• _Work request_
What is needed is an exact copy of all the records below.

Excerpts from a dataset:
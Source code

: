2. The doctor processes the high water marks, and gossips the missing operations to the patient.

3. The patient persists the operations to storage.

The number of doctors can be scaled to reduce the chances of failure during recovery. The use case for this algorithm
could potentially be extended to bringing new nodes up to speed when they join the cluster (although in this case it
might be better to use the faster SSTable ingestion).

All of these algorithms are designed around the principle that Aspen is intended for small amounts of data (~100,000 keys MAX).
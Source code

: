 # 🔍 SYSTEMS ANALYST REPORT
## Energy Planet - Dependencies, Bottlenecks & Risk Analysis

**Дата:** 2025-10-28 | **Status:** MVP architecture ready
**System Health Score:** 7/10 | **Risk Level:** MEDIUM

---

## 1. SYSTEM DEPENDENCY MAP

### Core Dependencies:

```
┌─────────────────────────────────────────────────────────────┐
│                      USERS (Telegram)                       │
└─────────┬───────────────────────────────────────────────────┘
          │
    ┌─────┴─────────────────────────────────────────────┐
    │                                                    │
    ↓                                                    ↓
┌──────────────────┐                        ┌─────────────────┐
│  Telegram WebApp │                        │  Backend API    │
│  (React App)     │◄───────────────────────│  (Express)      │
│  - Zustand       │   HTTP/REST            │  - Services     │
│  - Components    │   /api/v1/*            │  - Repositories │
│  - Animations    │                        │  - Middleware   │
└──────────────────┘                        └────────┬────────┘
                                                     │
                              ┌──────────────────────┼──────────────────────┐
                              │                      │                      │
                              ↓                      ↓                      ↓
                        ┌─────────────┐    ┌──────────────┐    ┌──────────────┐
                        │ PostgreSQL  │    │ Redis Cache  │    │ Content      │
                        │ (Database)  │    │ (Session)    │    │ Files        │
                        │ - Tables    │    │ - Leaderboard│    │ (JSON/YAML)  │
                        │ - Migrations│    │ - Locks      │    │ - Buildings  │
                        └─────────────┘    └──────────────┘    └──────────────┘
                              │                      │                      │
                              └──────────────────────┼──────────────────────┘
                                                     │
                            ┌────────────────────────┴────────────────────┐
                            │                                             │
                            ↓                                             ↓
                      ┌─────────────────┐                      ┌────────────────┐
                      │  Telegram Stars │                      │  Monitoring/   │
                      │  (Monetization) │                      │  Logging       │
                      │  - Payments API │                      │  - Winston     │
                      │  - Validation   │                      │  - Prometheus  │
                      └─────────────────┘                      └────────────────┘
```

• _Answer space_
Source code

:2. The doctor processes the high water marks, and gossips the missing operations to the patient.

3. The patient persists the operations to storage.

The number of doctors can be scaled to reduce the chances of failure during recovery. The use case for this algorithm
could potentially be extended to bringing new nodes up to speed when they join the cluster (although in this case it
might be better to use the faster SSTable ingestion).

All of these algorithms are designed around the principle that Aspen is intended for small amounts of data (~100,000 keys MAX).
Source code

: # 🔍 SYSTEMS ANALYST REPORT
## Energy Planet - Dependencies, Bottlenecks & Risk Analysis

**Дата:** 2025-10-28 | **Status:** MVP architecture ready
**System Health Score:** 7/10 | **Risk Level:** MEDIUM

---

## 1. SYSTEM DEPENDENCY MAP

### Core Dependencies:

```
┌─────────────────────────────────────────────────────────────┐
│                      USERS (Telegram)                       │
└─────────┬───────────────────────────────────────────────────┘
          │
    ┌─────┴─────────────────────────────────────────────┐
    │                                                    │
    ↓                                                    ↓
┌──────────────────┐                        ┌─────────────────┐
│  Telegram WebApp │                        │  Backend API    │
│  (React App)     │◄───────────────────────│  (Express)      │
│  - Zustand       │   HTTP/REST            │  - Services     │
│  - Components    │   /api/v1/*            │  - Repositories │
│  - Animations    │                        │  - Middleware   │
└──────────────────┘                        └────────┬────────┘
                                                     │
                              ┌──────────────────────┼──────────────────────┐
                              │                      │                      │
                              ↓                      ↓                      ↓
                        ┌─────────────┐    ┌──────────────┐    ┌──────────────┐
                        │ PostgreSQL  │    │ Redis Cache  │    │ Content      │
                        │ (Database)  │    │ (Session)    │    │ Files        │
                        │ - Tables    │    │ - Leaderboard│    │ (JSON/YAML)  │
                        │ - Migrations│    │ - Locks      │    │ - Buildings  │
                        └─────────────┘    └──────────────┘    └──────────────┘
                              │                      │                      │
                              └──────────────────────┼──────────────────────┘
                                                     │
                            ┌────────────────────────┴────────────────────┐
                            │                                             │
                            ↓                                             ↓
                      ┌─────────────────┐                      ┌────────────────┐
                      │  Telegram Stars │                      │  Monitoring/   │
                      │  (Monetization) │                      │  Logging       │
                      │  - Payments API │                      │  - Winston     │
                      │  - Validation   │                      │  - Prometheus  │
                      └─────────────────┘                      └────────────────┘
```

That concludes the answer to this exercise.